= Qualified privilege =

Legal defence to defamation

The defence of qualified privilege permits a person in a position of authority or trust to make statements or relay or report statements that would be considered slander and libel if made by anyone else.

==New Zealand and Canada==
In New Zealand and Ontario, for instance, cases of political libel are inhibited by permitting open discussion of an allegation or rumor, if conducted responsibly and with due care for the privacy of the person whose reputation would be affected. This privilege generally does not extend to repetition of discredited statements, malice, or comments made out of process or out of order in the organization or institution in which the position of authority is held.

==United Kingdom==
The defence of qualified privilege became very important in the UK, especially after a case involving allegations made by the Sunday Times against the Irish Taoiseach Albert Reynolds. During that case the judge outlined a ten-point test of 'responsible journalism'. If reporters and editors followed these points, the judge said, they would enjoy a degree of protection from libel action, even if they could not prove factual allegations.
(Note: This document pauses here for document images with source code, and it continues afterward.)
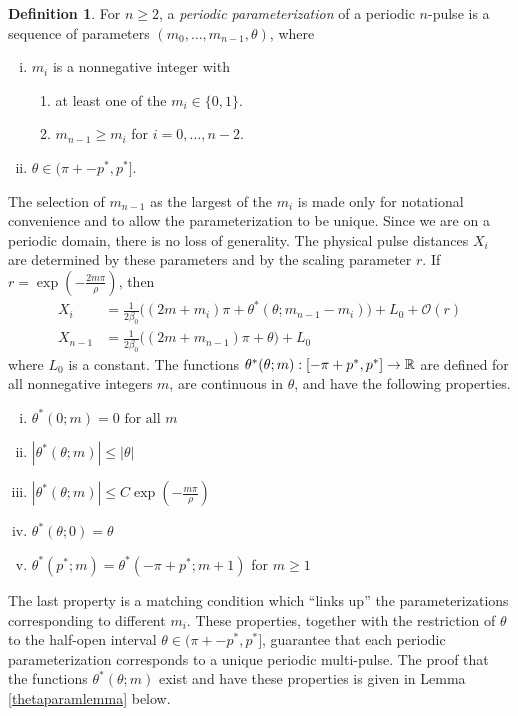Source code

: \documentclass[10pt,reqno]{amsart}
\theoremstyle{plain}
\theoremstyle{definition}
\newtheorem{definition}[theorem]{Definition}
\theoremstyle{remark}
\numberwithin{theorem}{section}
\numberwithin{equation}{section}
\begin{document}
\begin{definition}\label{def:perparam}
For $n \geq 2$, a \emph{periodic parameterization} of a periodic $n$-pulse is a sequence of parameters $(m_0, \dots, m_{n-1}, \theta)$, where
\begin{enumerate}[(i)]
\item $m_i$ is a nonnegative integer with
\begin{enumerate}
\item at least one of the $m_i \in \{0, 1\}$.
\item $m_{n-1} \geq m_i$ for $i = 0, \dots, n-2$.
\end{enumerate}
\item $\theta \in (\pi + -p^*, p^*]$.
\end{enumerate}
\end{definition}
The selection of $m_{n-1}$ as the largest of the $m_i$ is made only for notational convenience and to allow the parameterization to be unique. Since we are on a periodic domain, there is no loss of generality. The physical pulse distances $X_i$ are determined by these parameters and by the scaling parameter $r$. If $r = \exp\left(-\frac{2 m \pi}{\rho}\right)$, then
\begin{align*}
X_i &= \frac{1}{2 \beta_0}\big( (2 m + m_i)\pi + \theta^*(\theta; m_{n-1} - m_i)\big) + L_0 + \mathcal{O}(r) \\
X_{n-1} &= \frac{1}{2 \beta_0}\big( (2 m + m_{n-1})\pi + \theta \big) + L_0
\end{align*}
where $L_0$ is a constant. The functions $\theta^*(\theta; m): [-\pi + p^*, p^*] \rightarrow \mathbb{R}$ are defined for all nonnegative integers $m$, are continuous in $\theta$, and have the following properties.
\begin{enumerate}[(i)]
\item $\theta^*(0; m) = 0 \text{ for all } m$
\item $|\theta^*(\theta; m)| \leq |\theta|$
\item $|\theta^*(\theta; m)| \leq C \exp\left(-\frac{m \pi}{\rho} \right)$
\item $\theta^*(\theta; 0) = \theta $
\item $\theta^*(p^*; m) = \theta^*(-\pi+p^*; m+1)$ for $m \geq 1$
\end{enumerate}
The last property is a matching condition which ``links up'' the parameterizations corresponding to different $m_i$. These properties, together with the restriction of $\theta$ to the half-open interval $\theta \in (\pi + -p^*, p^*]$, guarantee that each periodic parameterization corresponds to a unique periodic multi-pulse. The proof that the functions $\theta^*(\theta; m)$ exist and have these properties is given in Lemma \ref{thetaparamlemma} below.
\end{document}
The defence was abolished in England and Wales by the Defamation Act 2013, which replaced it with the statutory defences of publication on a matter of public interest and peer-reviewed statements in a scientific or academic journal.

To qualify for this defense, a report is required to be one of a public meeting or press conference that is:

- fair,
- accurate,
- published without malice,
- subject to the right of reply in the form of a letter that gives explanation or contradiction.

It need not be contemporaneous (depending on publication), where it has to be for absolute privilege.